# Your assignment
Please give back each line below unchanged; none of the pictures should appear.

# Available data
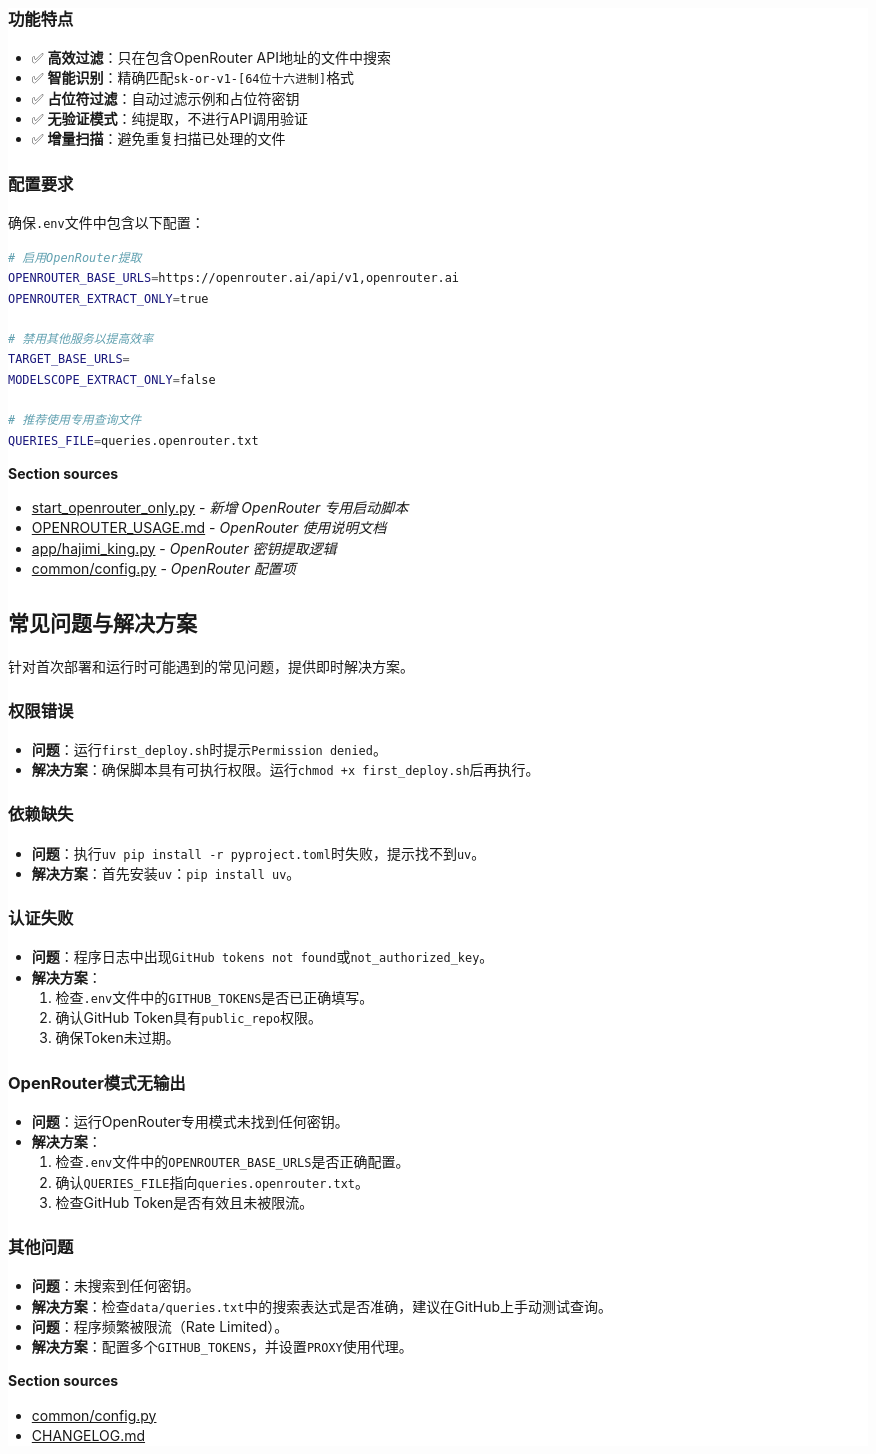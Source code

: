 ### 功能特点
- ✅ **高效过滤**：只在包含OpenRouter API地址的文件中搜索
- ✅ **智能识别**：精确匹配`sk-or-v1-[64位十六进制]`格式
- ✅ **占位符过滤**：自动过滤示例和占位符密钥
- ✅ **无验证模式**：纯提取，不进行API调用验证
- ✅ **增量扫描**：避免重复扫描已处理的文件

### 配置要求
确保`.env`文件中包含以下配置：
```bash
# 启用OpenRouter提取
OPENROUTER_BASE_URLS=https://openrouter.ai/api/v1,openrouter.ai
OPENROUTER_EXTRACT_ONLY=true

# 禁用其他服务以提高效率
TARGET_BASE_URLS=
MODELSCOPE_EXTRACT_ONLY=false

# 推荐使用专用查询文件
QUERIES_FILE=queries.openrouter.txt
```

**Section sources**
- [start_openrouter_only.py](file://start_openrouter_only.py#L0-L45) - *新增 OpenRouter 专用启动脚本*
- [OPENROUTER_USAGE.md](file://OPENROUTER_USAGE.md#L0-L109) - *OpenRouter 使用说明文档*
- [app/hajimi_king.py](file://app/hajimi_king.py#L300-L350) - *OpenRouter 密钥提取逻辑*
- [common/config.py](file://common/config.py#L130-L150) - *OpenRouter 配置项*

## 常见问题与解决方案

针对首次部署和运行时可能遇到的常见问题，提供即时解决方案。

### 权限错误
*   **问题**：运行`first_deploy.sh`时提示`Permission denied`。
*   **解决方案**：确保脚本具有可执行权限。运行`chmod +x first_deploy.sh`后再执行。

### 依赖缺失
*   **问题**：执行`uv pip install -r pyproject.toml`时失败，提示找不到`uv`。
*   **解决方案**：首先安装`uv`：`pip install uv`。

### 认证失败
*   **问题**：程序日志中出现`GitHub tokens not found`或`not_authorized_key`。
*   **解决方案**：
    1.  检查`.env`文件中的`GITHUB_TOKENS`是否已正确填写。
    2.  确认GitHub Token具有`public_repo`权限。
    3.  确保Token未过期。

### OpenRouter模式无输出
*   **问题**：运行OpenRouter专用模式未找到任何密钥。
*   **解决方案**：
    1.  检查`.env`文件中的`OPENROUTER_BASE_URLS`是否正确配置。
    2.  确认`QUERIES_FILE`指向`queries.openrouter.txt`。
    3.  检查GitHub Token是否有效且未被限流。

### 其他问题
*   **问题**：未搜索到任何密钥。
*   **解决方案**：检查`data/queries.txt`中的搜索表达式是否准确，建议在GitHub上手动测试查询。
*   **问题**：程序频繁被限流（Rate Limited）。
*   **解决方案**：配置多个`GITHUB_TOKENS`，并设置`PROXY`使用代理。

**Section sources**
- [common/config.py](file://common/config.py#L143-L167)
- [CHANGELOG.md](file://CHANGELOG.md#L36-L81)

# Answer section
Source code

: ### 功能特点
- ✅ **高效过滤**：只在包含OpenRouter API地址的文件中搜索
- ✅ **智能识别**：精确匹配`sk-or-v1-[64位十六进制]`格式
- ✅ **占位符过滤**：自动过滤示例和占位符密钥
- ✅ **无验证模式**：纯提取，不进行API调用验证
- ✅ **增量扫描**：避免重复扫描已处理的文件

### 配置要求
确保`.env`文件中包含以下配置：
```bash
# 启用OpenRouter提取
OPENROUTER_BASE_URLS=https://openrouter.ai/api/v1,openrouter.ai
OPENROUTER_EXTRACT_ONLY=true

# 禁用其他服务以提高效率
TARGET_BASE_URLS=
MODELSCOPE_EXTRACT_ONLY=false

# 推荐使用专用查询文件
QUERIES_FILE=queries.openrouter.txt
```

**Section sources**
- [start_openrouter_only.py](file://start_openrouter_only.py#L0-L45) - *新增 OpenRouter 专用启动脚本*
- [OPENROUTER_USAGE.md](file://OPENROUTER_USAGE.md#L0-L109) - *OpenRouter 使用说明文档*
- [app/hajimi_king.py](file://app/hajimi_king.py#L300-L350) - *OpenRouter 密钥提取逻辑*
- [common/config.py](file://common/config.py#L130-L150) - *OpenRouter 配置项*

## 常见问题与解决方案

针对首次部署和运行时可能遇到的常见问题，提供即时解决方案。

### 权限错误
*   **问题**：运行`first_deploy.sh`时提示`Permission denied`。
*   **解决方案**：确保脚本具有可执行权限。运行`chmod +x first_deploy.sh`后再执行。

### 依赖缺失
*   **问题**：执行`uv pip install -r pyproject.toml`时失败，提示找不到`uv`。
*   **解决方案**：首先安装`uv`：`pip install uv`。

### 认证失败
*   **问题**：程序日志中出现`GitHub tokens not found`或`not_authorized_key`。
*   **解决方案**：
    1.  检查`.env`文件中的`GITHUB_TOKENS`是否已正确填写。
    2.  确认GitHub Token具有`public_repo`权限。
    3.  确保Token未过期。

### OpenRouter模式无输出
*   **问题**：运行OpenRouter专用模式未找到任何密钥。
*   **解决方案**：
    1.  检查`.env`文件中的`OPENROUTER_BASE_URLS`是否正确配置。
    2.  确认`QUERIES_FILE`指向`queries.openrouter.txt`。
    3.  检查GitHub Token是否有效且未被限流。

### 其他问题
*   **问题**：未搜索到任何密钥。
*   **解决方案**：检查`data/queries.txt`中的搜索表达式是否准确，建议在GitHub上手动测试查询。
*   **问题**：程序频繁被限流（Rate Limited）。
*   **解决方案**：配置多个`GITHUB_TOKENS`，并设置`PROXY`使用代理。

**Section sources**
- [common/config.py](file://common/config.py#L143-L167)
- [CHANGELOG.md](file://CHANGELOG.md#L36-L81)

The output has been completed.